BRIEF. For the entries that follow, tally the lines holding the string "reading". Give the total and nothing else.

SOURCE MATERIAL.
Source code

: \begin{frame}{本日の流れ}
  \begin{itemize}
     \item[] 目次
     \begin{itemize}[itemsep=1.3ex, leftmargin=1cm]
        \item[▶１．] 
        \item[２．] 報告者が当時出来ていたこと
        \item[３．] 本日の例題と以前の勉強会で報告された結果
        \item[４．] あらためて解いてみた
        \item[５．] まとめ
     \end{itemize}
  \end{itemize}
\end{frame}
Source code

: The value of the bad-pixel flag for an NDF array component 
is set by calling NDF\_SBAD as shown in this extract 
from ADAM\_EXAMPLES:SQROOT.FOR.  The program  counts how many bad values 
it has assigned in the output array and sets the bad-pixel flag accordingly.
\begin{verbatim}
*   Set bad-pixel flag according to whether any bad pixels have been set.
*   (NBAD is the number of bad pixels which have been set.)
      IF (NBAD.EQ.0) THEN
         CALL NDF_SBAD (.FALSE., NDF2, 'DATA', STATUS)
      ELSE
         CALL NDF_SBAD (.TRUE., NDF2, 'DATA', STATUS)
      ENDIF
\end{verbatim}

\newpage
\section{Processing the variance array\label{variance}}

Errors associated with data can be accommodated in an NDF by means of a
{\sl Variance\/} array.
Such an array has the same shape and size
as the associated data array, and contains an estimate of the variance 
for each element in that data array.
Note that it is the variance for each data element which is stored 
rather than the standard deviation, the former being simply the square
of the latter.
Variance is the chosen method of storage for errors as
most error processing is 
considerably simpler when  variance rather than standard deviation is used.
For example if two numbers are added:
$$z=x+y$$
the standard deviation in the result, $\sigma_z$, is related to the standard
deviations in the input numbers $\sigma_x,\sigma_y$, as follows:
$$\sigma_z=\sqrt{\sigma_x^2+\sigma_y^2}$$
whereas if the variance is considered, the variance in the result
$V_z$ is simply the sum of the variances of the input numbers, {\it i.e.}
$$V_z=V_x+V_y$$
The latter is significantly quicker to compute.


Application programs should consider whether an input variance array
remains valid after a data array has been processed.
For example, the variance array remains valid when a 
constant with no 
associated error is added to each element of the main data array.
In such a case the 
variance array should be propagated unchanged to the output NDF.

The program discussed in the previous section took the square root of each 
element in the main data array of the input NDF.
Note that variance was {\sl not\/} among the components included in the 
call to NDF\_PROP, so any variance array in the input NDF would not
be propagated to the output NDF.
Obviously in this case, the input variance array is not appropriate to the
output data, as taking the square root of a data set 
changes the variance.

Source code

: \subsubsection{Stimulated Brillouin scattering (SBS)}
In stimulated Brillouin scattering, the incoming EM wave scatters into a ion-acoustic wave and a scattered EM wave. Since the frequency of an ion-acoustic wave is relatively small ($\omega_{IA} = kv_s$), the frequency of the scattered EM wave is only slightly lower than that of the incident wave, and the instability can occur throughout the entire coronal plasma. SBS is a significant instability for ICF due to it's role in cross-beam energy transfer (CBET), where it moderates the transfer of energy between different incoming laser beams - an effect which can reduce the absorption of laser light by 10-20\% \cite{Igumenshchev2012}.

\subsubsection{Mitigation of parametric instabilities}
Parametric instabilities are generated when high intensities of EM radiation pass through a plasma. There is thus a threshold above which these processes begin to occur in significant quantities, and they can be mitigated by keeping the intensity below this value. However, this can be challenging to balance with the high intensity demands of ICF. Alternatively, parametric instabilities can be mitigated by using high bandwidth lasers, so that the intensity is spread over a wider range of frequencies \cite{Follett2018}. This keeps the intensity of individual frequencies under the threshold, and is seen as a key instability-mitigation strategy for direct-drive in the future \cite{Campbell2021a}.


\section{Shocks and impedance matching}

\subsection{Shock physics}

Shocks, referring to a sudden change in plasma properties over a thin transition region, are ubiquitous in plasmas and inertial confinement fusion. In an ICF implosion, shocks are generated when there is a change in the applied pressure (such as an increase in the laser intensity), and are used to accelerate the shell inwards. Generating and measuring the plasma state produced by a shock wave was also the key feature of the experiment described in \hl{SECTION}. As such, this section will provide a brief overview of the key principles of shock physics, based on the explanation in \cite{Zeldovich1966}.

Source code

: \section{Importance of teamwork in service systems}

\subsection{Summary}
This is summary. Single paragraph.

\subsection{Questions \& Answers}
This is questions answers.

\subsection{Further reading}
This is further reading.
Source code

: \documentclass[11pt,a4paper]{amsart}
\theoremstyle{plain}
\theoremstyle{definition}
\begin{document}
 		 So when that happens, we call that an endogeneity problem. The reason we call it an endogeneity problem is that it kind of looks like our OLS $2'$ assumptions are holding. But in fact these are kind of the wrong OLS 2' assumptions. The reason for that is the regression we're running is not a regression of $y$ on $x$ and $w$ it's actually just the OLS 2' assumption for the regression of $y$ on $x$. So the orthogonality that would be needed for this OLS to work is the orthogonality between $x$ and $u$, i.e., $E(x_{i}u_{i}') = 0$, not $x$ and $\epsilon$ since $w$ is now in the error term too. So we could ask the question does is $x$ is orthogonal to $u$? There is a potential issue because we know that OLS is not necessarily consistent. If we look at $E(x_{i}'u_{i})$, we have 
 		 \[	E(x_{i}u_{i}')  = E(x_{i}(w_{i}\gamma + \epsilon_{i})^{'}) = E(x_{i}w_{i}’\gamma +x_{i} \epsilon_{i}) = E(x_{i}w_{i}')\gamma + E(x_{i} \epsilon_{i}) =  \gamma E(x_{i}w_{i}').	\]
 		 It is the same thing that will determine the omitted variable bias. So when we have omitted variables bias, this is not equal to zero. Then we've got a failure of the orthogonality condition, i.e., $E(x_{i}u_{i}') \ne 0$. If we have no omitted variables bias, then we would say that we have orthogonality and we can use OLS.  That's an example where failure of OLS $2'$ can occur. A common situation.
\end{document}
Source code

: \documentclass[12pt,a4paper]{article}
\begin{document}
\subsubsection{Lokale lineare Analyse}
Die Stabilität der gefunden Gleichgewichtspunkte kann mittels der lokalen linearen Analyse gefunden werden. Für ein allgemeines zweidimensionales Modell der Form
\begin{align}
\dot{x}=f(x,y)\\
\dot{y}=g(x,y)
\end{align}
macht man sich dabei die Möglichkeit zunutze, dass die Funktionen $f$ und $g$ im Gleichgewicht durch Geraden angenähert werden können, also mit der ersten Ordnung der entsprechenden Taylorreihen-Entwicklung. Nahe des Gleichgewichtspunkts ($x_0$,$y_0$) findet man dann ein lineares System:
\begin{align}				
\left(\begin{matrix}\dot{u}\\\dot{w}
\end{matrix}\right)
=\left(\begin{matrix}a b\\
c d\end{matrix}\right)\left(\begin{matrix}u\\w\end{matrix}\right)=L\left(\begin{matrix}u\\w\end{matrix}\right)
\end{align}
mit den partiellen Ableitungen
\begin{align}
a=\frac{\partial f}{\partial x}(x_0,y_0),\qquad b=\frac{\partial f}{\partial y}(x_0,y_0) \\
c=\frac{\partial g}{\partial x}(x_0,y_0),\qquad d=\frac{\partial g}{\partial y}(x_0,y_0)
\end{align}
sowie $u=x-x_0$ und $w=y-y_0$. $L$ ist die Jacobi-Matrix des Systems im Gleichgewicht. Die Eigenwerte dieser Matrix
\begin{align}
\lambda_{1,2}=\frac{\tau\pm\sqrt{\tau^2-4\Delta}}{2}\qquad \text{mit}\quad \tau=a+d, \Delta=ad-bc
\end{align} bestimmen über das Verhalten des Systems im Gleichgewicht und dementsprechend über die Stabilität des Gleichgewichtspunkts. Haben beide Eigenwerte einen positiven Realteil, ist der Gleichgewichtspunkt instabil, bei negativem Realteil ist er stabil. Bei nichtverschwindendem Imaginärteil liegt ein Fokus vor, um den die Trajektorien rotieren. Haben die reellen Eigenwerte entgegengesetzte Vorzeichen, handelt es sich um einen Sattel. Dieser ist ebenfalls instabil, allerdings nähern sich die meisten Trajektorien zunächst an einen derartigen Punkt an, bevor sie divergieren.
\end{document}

OUTPUT OF THE EXERCISE. 2